How much more does Tedford need to see? How many more second-half meltdowns does Cal need to experience? How many more game-changing interceptions does Longshore need to throw?

He’s making the same mistakes — the exact same mistakes, in the same stadium, against the same team, on the same kind of throws — that he made two years ago. He has not learned; he has not gotten better; and the results are the same.

This is no knock on Longshore personally. It’s a football assessment and a football assessment only. His numbers, his performances and the losses under his command speak for themselves.

Tedford has to commit to Riley and live through the inevitable ups and downs that come with playing a sophomore quarterback.

That was from Jon Wilner, who laid out a strong case for why Riley should be Tedford’s starting QB for rest of the season.

From Bruin’s pov it doesn’t matter as much. If Longshore is in rhythm he will be able to pick apart to Bruin defense. I’d feel better about Longshore starting if the game was at the Rose Bowl, however, I think since this will be a home game, it won’t matter who starts (from UCLA’s pov) for California. Riley though could present extra headache for Walker, since our defense has had tough time with mobile QBs during Walker’s tenure at UCLA.

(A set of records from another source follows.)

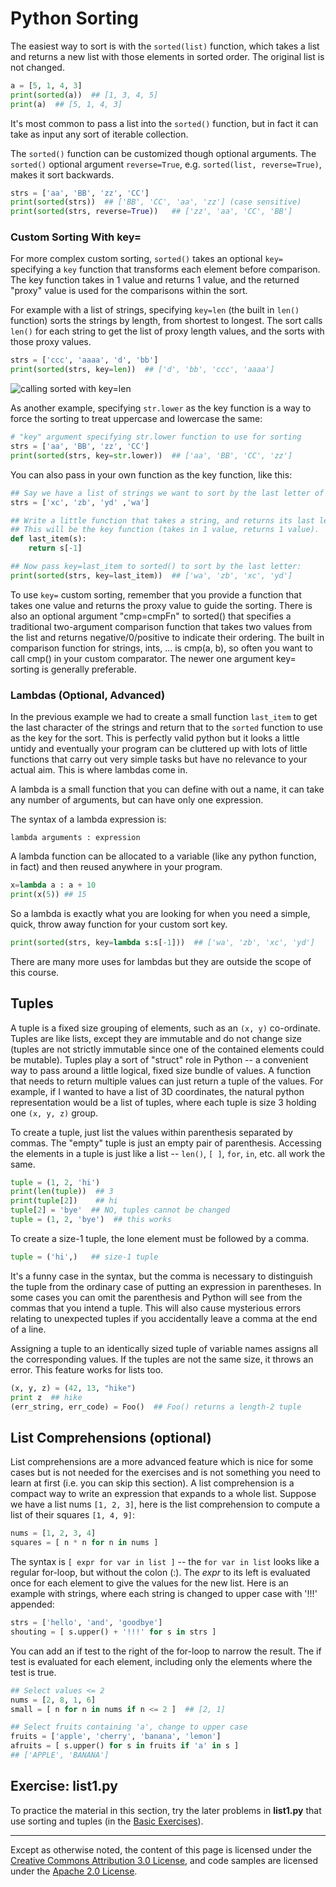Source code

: Python Sorting
==============

The easiest way to sort is with the `sorted(list)` function, which takes a
list and returns a new list with those elements in sorted order. The
original list is not changed.

```python
a = [5, 1, 4, 3]
print(sorted(a))  ## [1, 3, 4, 5]
print(a)  ## [5, 1, 4, 3]
```

It's most common to pass a list into the `sorted()` function, but in fact
it can take as input any sort of iterable collection. 

The `sorted()` function can be customized though optional arguments. The
`sorted()` optional argument `reverse=True`, e.g. `sorted(list,
reverse=True)`, makes it sort backwards.

```python
strs = ['aa', 'BB', 'zz', 'CC']
print(sorted(strs))  ## ['BB', 'CC', 'aa', 'zz'] (case sensitive)
print(sorted(strs, reverse=True))   ## ['zz', 'aa', 'CC', 'BB']
```

### Custom Sorting With key=

For more complex custom sorting, `sorted()` takes an optional `key=`
specifying a `key` function that transforms each element before
comparison. The key function takes in 1 value and returns 1 value, and
the returned "proxy" value is used for the comparisons within the sort.

For example with a list of strings, specifying `key=len` (the built in
`len()` function) sorts the strings by length, from shortest to longest.
The sort calls `len()` for each string to get the list of proxy length
values, and the sorts with those proxy values.

```python
strs = ['ccc', 'aaaa', 'd', 'bb']
print(sorted(strs, key=len))  ## ['d', 'bb', 'ccc', 'aaaa']
```

![calling sorted with
key=len](images/sorted-key.png)

As another example, specifying `str.lower` as the key function is a way
to force the sorting to treat uppercase and lowercase the same:

```python
# "key" argument specifying str.lower function to use for sorting
strs = ['aa', 'BB', 'zz', 'CC']
print(sorted(strs, key=str.lower))  ## ['aa', 'BB', 'CC', 'zz']
```

You can also pass in your own function as the key function, like this:

```python
## Say we have a list of strings we want to sort by the last letter of the string.
strs = ['xc', 'zb', 'yd' ,'wa']

## Write a little function that takes a string, and returns its last letter.
## This will be the key function (takes in 1 value, returns 1 value).
def last_item(s):
    return s[-1]

## Now pass key=last_item to sorted() to sort by the last letter:
print(sorted(strs, key=last_item))  ## ['wa', 'zb', 'xc', 'yd']
```

To use `key=` custom sorting, remember that you provide a function that
takes one value and returns the proxy value to guide the sorting. There
is also an optional argument "cmp=cmpFn" to sorted() that specifies a
traditional two-argument comparison function that takes two values from
the list and returns negative/0/positive to indicate their ordering. The
built in comparison function for strings, ints, ... is cmp(a, b), so
often you want to call cmp() in your custom comparator. The newer one
argument key= sorting is generally preferable.

### Lambdas (Optional, Advanced)

In the previous example we had to create a small function `last_item` to get the
last character of the strings and return that to the `sorted` function to use as
the key for the sort. This is perfectly valid python but it looks a little
untidy and eventually your program can be cluttered up with lots of little
functions that carry out very simple tasks but have no relevance to your actual
aim. This is where lambdas come in.

A lambda is a small function that you can define with out a name, it can take
any number of arguments, but can have only one expression. 

The syntax of a lambda expression is:

    lambda arguments : expression

A lambda function can be allocated to a variable (like any python function, in
fact) and then reused anywhere in your program.

```python
x=lambda a : a + 10
print(x(5)) ## 15
```
So a lambda is exactly what you are looking for when you need a simple, quick,
throw away function for your custom sort key. 

```python
print(sorted(strs, key=lambda s:s[-1]))  ## ['wa', 'zb', 'xc', 'yd']
```
There are many more uses for lambdas but they are outside the scope of this
course. 

Tuples
------

A tuple is a fixed size grouping of elements, such as an `(x, y)`
co-ordinate. Tuples are like lists, except they are immutable and do not
change size (tuples are not strictly immutable since one of the
contained elements could be mutable). Tuples play a sort of "struct"
role in Python -- a convenient way to pass around a little logical,
fixed size bundle of values. A function that needs to return multiple
values can just return a tuple of the values. For example, if I wanted
to have a list of 3D coordinates, the natural python representation
would be a list of tuples, where each tuple is size 3 holding one `(x, y,
z)` group.

To create a tuple, just list the values within parenthesis separated by
commas. The "empty" tuple is just an empty pair of parenthesis.
Accessing the elements in a tuple is just like a list -- `len()`, `[ ]`,
`for`, `in`, etc. all work the same.

```python
tuple = (1, 2, 'hi')
print(len(tuple))  ## 3
print(tuple[2])    ## hi
tuple[2] = 'bye'  ## NO, tuples cannot be changed
tuple = (1, 2, 'bye')  ## this works
```

To create a size-1 tuple, the lone element must be followed by a comma.

```python
tuple = ('hi',)   ## size-1 tuple
```

It's a funny case in the syntax, but the comma is necessary to
distinguish the tuple from the ordinary case of putting an expression
in parentheses. In some cases you can omit the parenthesis and Python
will see from the commas that you intend a tuple. This will also cause
mysterious errors relating to unexpected tuples if you accidentally
leave a comma at the end of a line.

Assigning a tuple to an identically sized tuple of variable names
assigns all the corresponding values. If the tuples are not the same
size, it throws an error. This feature works for lists too.

```python
(x, y, z) = (42, 13, "hike")
print z  ## hike
(err_string, err_code) = Foo()  ## Foo() returns a length-2 tuple
```

List Comprehensions (optional)
------------------------------

List comprehensions are a more advanced feature which is nice for some
cases but is not needed for the exercises and is not something you need
to learn at first (i.e. you can skip this section). A list comprehension
is a compact way to write an expression that expands to a whole list.
Suppose we have a list nums `[1, 2, 3]`, here is the list comprehension
to compute a list of their squares `[1, 4, 9]`:

```python
nums = [1, 2, 3, 4]
squares = [ n * n for n in nums ]
```

The syntax is `[ expr for var in list ]` -- the `for var in list` looks
like a regular for-loop, but without the colon (:). The *expr* to its
left is evaluated once for each element to give the values for the new
list. Here is an example with strings, where each string is changed to
upper case with '!!!' appended:

```python
strs = ['hello', 'and', 'goodbye']
shouting = [ s.upper() + '!!!' for s in strs ]
```

You can add an if test to the right of the for-loop to narrow the
result. The if test is evaluated for each element, including only the
elements where the test is true.

```python
## Select values <= 2
nums = [2, 8, 1, 6]
small = [ n for n in nums if n <= 2 ]  ## [2, 1]

## Select fruits containing 'a', change to upper case
fruits = ['apple', 'cherry', 'banana', 'lemon']
afruits = [ s.upper() for s in fruits if 'a' in s ]
## ['APPLE', 'BANANA']
```

Exercise: list1.py
------------------

To practice the material in this section, try the later problems in
**list1.py** that use sorting and tuples (in the [Basic
Exercises](basic)).

----

Except as otherwise noted, the content of this page is licensed under
the [Creative Commons Attribution 3.0
License](http://creativecommons.org/licenses/by/3.0/), and code samples
are licensed under the [Apache 2.0
License](http://www.apache.org/licenses/LICENSE-2.0).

As for Cal’s receiving corps, they don’t have a go to guy like DeSean Jackson this season. Right now Jahvid Best is their team’s leading receiver with 18 catches (tied with Cameron Morrah who leads the team with 5 receiving TDs). I mentioned above about Vereen’s ability to catch it out of the backfield as well. LaReylle Cunningham and Nyan Boateng are capable of having big games (although they haven’t done it on a consistent basis to date). Last week it was Verran Tucker who stepped up out of nowhere, before Cal imploded in the third quarter. Given the issues Bruin secondary has had with Lockett and Norris’s tackling problems and Moore’s experience, tomorrow could be a perfect set up for the Cal receivers to have a huge game. That takes me to the third story line in this matchup.

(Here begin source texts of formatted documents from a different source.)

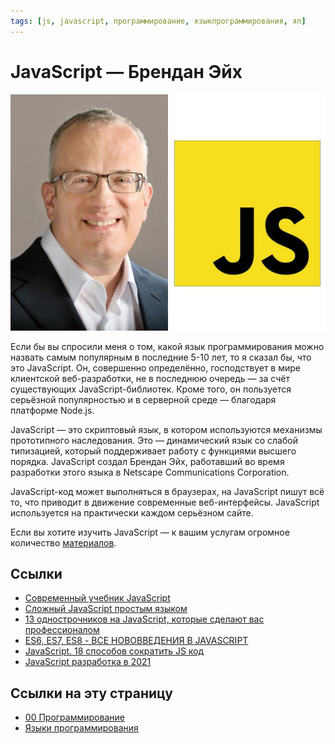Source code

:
 ```yaml
---
tags: [js, javascript, программирование, языкпрограммирования, яп]
---
```

# JavaScript — Брендан Эйх

![JavaScript — Брендан Эйх](../assets/JavaScript%20-%20%D0%91%D1%80%D0%B5%D0%BD%D0%B4%D0%B0%D0%BD%20%D0%AD%D0%B9%D1%85.jpg)

Если бы вы спросили меня о том, какой язык программирования можно назвать самым популярным в последние 5-10 лет, то я сказал бы, что это JavaScript. Он, совершенно определённо, господствует в мире клиентской веб-разработки, не в последнюю очередь — за счёт существующих JavaScript-библиотек. Кроме того, он пользуется серьёзной популярностью и в серверной среде — благодаря платформе Node.js.  
  
JavaScript — это скриптовый язык, в котором используются механизмы прототипного наследования. Это — динамический язык со слабой типизацией, который поддерживает работу с функциями высшего порядка. JavaScript создал Брендан Эйх, работавший во время разработки этого языка в Netscape Communications Corporation.  
  
JavaScript-код может выполняться в браузерах, на JavaScript пишут всё то, что приводит в движение современные веб-интерфейсы. JavaScript используется на практически каждом серьёзном сайте.  
  
Если вы хотите изучить JavaScript — к вашим услугам огромное количество [материалов](https://hackernoon.com/10-websites-to-learn-javascript-for-beginners-31e13bbdbb5c).

## Ссылки

* [Современный учебник JavaScript](https://learn.javascript.ru/)
* [Сложный JavaScript простым языком](https://www.youtube.com/playlist?list=PLqKQF2ojwm3l4oPjsB9chrJmlhZ-zOzWT)
* [13 однострочников на JavaScript, которые сделают вас профессионалом](13%20%D0%BE%D0%B4%D0%BD%D0%BE%D1%81%D1%82%D1%80%D0%BE%D1%87%D0%BD%D0%B8%D0%BA%D0%BE%D0%B2%20%D0%BD%D0%B0%20JavaScript,%20%D0%BA%D0%BE%D1%82%D0%BE%D1%80%D1%8B%D0%B5%20%D1%81%D0%B4%D0%B5%D0%BB%D0%B0%D1%8E%D1%82%20%D0%B2%D0%B0%D1%81%20%D0%BF%D1%80%D0%BE%D1%84%D0%B5%D1%81%D1%81%D0%B8%D0%BE%D0%BD%D0%B0%D0%BB%D0%BE%D0%BC.md)
* [ES6, ES7, ES8 - ВСЕ НОВОВВЕДЕНИЯ В JAVASCRIPT](https://youtu.be/Ti2Q4sQkNdU)
* [JavaScript. 18 способов сократить JS код](https://www.youtube.com/watch?v=ReE8k-SHnbM)
* [JavaScript разработка в 2021](https://www.youtube.com/watch?v=181VnUUJq-Y)

## Ссылки на эту страницу

- [00 Программирование](00%20%D0%9F%D1%80%D0%BE%D0%B3%D1%80%D0%B0%D0%BC%D0%BC%D0%B8%D1%80%D0%BE%D0%B2%D0%B0%D0%BD%D0%B8%D0%B5.md)
- [Языки программирования](%D0%AF%D0%B7%D1%8B%D0%BA%D0%B8%20%D0%BF%D1%80%D0%BE%D0%B3%D1%80%D0%B0%D0%BC%D0%BC%D0%B8%D1%80%D0%BE%D0%B2%D0%B0%D0%BD%D0%B8%D1%8F.md)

I think Walker has done a pretty solid job of in game adjustments last two games against Oregon and Stanford. However, for us to have any chance in this game, our defense will have to come out in an aggressive mode from the get go. Cal’s offense is light years ahead of Stanford in terms of its explosiveness and is more dangerous than Oregon’s given that it presents multi dimensional threat no matter who is at QB.

The goals for Bruin defense in this game is pretty simply (well at least on paper). They will need to come out and tackle. They will need to stay patient ands stay with their assignments.  Lastly, they will have to find a way to generate pressure on the Cal QB. If they allow the Cal QB to get in rhythm and let him pick apart the defense methodically, there is a good chance they will get BYUed tomorrow afternoon.

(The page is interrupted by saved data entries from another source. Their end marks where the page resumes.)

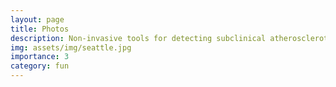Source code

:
 ```yaml
---
layout: page
title: Photos
description: Non-invasive tools for detecting subclinical atherosclerotic cardiovascular disease
img: assets/img/seattle.jpg
importance: 3
category: fun
---
```





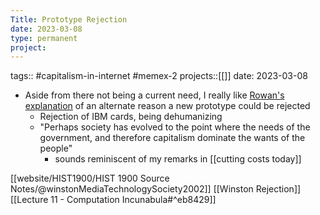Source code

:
 ```yaml
---
Title: Prototype Rejection
date: 2023-03-08
type: permanent
project:
---
```


tags::  #capitalism-in-internet #memex-2
projects::[[]]
date: 2023-03-08

- Aside from there not being a current need, I really like [Rowan's explanation](https://rowanegg.github.io/thememexofegg/SupplyDemand.html) of an alternate reason a new prototype could be rejected
	- Rejection of IBM cards, being dehumanizing 
	- "Perhaps society has evolved to the point where the needs of the government, and therefore capitalism dominate the wants of the people"
		- sounds reminiscent of my remarks in [[cutting costs today]]

[[website/HIST1900/HIST 1900 Source Notes/@winstonMediaTechnologySociety2002]]
[[Winston Rejection]]
[[Lecture 11 - Computation Incunabula#^eb8429]]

I wanted to finish up with a quick note on our special teams. Even though I am not doing a separate post, it can’t be emphasize enough how crucial the special teams role could be tomorrow afternoon in the game of field position. Bruins cannot allow Cal to work with short field. And once again we will point to Best:

The Bears might need Jahvid Best on kickoff returns as much as they need him in the backfield. KORs determine field position, and the Bears repeatedly started at their 25 or so. (Jeremy Ross returned four kicks for a total of 86 yards.)

Best was averaging 31.6 yards per return before his elbow injury.

In addition to being worried about Best's ability to take it to the house during returns, I'd also be worry about Syd'Quan Thompson. He can burn opposing special teams as well.  And, the Bruin special team has been a point of concern all season, particularly when it comes to giving up huge returns on kickoff. For them to pull off an upset against the Bears tomorrow, they will have to minimize the sloppy job they have been doing on special teams this season covering kick returns.

I think the Bruins will have a shot tomorrow afternoon if they can replicate their Oregon performance without all those mistakes and good start from our offense. Expect Cal to come out fired up and ready to blow out Bruins out of Memorial Stadium in first few series. If the Bruins lose their composure like they did in their first road trip, it will get ugly. If they can keep this game close in the fourth quarter, I like our chances.